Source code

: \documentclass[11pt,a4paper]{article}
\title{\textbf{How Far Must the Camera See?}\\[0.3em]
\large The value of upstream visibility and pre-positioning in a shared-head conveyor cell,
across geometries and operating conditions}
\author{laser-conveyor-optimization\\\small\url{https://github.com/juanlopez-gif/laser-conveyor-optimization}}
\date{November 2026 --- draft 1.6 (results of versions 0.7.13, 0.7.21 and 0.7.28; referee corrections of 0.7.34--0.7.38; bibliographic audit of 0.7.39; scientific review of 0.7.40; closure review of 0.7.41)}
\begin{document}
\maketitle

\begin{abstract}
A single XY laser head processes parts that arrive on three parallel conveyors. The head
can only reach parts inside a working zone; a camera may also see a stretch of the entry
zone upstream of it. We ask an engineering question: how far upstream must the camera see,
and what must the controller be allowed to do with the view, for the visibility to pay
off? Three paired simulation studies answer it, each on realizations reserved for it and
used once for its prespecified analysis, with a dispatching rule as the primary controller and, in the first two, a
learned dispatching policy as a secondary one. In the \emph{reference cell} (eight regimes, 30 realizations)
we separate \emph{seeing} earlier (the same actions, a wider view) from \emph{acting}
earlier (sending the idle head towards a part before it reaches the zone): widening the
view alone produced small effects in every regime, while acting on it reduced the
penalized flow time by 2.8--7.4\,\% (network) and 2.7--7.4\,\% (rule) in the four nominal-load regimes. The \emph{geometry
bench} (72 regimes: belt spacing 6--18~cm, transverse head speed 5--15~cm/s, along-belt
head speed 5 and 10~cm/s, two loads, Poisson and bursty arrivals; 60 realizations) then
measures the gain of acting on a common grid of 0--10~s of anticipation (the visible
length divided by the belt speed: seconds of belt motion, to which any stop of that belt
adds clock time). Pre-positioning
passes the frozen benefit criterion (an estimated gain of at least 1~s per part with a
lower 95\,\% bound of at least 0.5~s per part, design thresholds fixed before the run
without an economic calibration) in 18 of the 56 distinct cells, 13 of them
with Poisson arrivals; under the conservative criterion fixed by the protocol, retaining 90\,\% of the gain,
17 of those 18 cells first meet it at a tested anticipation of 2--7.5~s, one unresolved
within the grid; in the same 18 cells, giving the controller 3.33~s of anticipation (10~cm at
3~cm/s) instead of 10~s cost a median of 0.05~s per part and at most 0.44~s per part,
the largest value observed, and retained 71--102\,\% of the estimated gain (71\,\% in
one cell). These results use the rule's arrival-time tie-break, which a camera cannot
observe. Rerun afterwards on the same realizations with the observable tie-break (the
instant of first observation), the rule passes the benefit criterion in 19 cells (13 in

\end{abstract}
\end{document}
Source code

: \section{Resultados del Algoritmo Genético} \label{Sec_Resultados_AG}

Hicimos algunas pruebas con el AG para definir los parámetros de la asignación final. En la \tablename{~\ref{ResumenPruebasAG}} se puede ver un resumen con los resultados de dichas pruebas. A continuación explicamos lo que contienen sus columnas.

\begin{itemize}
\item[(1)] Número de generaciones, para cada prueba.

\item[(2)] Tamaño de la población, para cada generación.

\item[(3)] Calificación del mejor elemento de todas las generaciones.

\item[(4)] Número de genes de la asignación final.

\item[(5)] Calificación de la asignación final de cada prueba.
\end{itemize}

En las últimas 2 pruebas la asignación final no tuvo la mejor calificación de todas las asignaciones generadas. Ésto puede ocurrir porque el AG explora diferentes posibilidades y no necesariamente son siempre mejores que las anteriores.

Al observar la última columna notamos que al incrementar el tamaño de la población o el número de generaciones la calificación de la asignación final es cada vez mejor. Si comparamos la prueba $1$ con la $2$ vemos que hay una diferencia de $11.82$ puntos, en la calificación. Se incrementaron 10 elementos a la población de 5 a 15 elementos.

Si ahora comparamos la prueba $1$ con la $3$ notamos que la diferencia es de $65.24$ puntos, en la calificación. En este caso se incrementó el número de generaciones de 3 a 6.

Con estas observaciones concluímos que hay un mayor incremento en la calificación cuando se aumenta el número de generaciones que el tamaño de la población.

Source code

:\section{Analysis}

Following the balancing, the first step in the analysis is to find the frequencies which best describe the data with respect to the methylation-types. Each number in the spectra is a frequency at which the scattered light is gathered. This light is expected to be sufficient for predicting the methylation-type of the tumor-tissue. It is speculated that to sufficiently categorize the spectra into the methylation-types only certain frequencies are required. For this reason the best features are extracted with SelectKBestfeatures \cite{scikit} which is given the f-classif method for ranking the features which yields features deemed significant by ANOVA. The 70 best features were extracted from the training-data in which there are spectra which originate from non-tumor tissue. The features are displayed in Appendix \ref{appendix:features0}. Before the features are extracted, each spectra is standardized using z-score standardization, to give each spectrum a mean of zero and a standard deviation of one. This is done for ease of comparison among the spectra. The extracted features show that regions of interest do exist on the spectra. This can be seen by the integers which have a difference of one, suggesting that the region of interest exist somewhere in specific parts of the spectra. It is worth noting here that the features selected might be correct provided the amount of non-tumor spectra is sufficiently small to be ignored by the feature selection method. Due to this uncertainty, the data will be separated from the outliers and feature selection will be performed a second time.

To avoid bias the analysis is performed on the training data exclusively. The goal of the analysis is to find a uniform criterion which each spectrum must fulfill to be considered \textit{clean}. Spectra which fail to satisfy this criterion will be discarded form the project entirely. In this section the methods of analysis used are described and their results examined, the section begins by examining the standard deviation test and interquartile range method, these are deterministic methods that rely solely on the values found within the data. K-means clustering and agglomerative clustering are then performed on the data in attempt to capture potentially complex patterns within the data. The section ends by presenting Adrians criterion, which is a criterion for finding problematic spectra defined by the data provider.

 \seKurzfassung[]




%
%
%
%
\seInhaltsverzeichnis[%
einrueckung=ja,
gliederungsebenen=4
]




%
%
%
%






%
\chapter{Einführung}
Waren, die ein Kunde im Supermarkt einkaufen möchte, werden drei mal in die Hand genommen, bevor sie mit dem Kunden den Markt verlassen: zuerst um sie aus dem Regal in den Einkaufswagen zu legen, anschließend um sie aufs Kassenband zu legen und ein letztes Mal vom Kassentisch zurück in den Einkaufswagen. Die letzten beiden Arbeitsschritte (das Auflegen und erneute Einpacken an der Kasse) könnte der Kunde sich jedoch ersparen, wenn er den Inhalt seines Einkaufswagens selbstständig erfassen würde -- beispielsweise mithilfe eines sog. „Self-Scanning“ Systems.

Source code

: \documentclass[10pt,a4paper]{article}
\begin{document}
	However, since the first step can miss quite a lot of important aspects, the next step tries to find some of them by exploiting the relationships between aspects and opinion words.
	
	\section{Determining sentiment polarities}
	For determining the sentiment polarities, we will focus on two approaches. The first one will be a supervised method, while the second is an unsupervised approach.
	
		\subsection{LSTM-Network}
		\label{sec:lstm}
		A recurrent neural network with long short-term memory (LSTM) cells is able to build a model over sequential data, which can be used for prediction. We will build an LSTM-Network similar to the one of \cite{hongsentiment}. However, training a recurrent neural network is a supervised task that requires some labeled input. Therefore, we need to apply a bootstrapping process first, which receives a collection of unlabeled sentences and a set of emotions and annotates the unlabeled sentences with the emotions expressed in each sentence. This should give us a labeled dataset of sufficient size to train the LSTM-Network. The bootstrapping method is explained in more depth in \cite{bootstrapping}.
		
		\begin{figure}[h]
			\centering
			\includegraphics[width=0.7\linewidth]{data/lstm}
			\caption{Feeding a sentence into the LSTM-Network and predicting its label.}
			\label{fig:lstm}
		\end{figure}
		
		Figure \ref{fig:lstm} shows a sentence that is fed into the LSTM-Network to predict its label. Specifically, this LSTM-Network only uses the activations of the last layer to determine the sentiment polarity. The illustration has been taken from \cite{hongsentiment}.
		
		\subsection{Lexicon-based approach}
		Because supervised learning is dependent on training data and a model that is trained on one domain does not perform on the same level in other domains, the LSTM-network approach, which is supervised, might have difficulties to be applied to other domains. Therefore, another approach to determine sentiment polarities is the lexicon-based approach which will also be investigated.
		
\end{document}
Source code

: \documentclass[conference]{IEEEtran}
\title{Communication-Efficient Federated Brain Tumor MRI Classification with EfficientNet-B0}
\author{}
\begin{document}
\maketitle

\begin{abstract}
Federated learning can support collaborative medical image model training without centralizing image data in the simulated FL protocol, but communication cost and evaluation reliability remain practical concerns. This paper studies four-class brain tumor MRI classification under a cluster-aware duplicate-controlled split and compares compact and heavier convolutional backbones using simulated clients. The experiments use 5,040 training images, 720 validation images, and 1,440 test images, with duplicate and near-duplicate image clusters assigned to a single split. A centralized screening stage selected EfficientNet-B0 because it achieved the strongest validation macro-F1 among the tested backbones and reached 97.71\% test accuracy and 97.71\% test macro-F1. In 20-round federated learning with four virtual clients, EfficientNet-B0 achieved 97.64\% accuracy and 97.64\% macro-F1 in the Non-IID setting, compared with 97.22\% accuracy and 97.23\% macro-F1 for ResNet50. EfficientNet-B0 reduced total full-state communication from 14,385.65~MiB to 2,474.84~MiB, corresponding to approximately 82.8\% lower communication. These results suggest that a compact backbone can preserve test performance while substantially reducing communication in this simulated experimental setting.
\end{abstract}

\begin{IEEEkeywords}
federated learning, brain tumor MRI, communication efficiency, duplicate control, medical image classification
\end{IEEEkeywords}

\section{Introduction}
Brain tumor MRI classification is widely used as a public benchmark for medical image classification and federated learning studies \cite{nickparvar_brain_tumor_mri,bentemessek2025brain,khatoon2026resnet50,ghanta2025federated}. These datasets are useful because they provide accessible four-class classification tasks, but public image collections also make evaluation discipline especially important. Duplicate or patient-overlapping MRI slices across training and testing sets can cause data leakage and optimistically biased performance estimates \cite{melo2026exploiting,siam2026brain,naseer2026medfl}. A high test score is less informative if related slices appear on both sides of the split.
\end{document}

......

*Task prompt:* Find the string "positioning" in the listing and return every line that holds it.

*Solution for this task:*
\large The value of upstream visibility and pre-positioning in a shared-head conveyor cell,
adds clock time). Pre-positioning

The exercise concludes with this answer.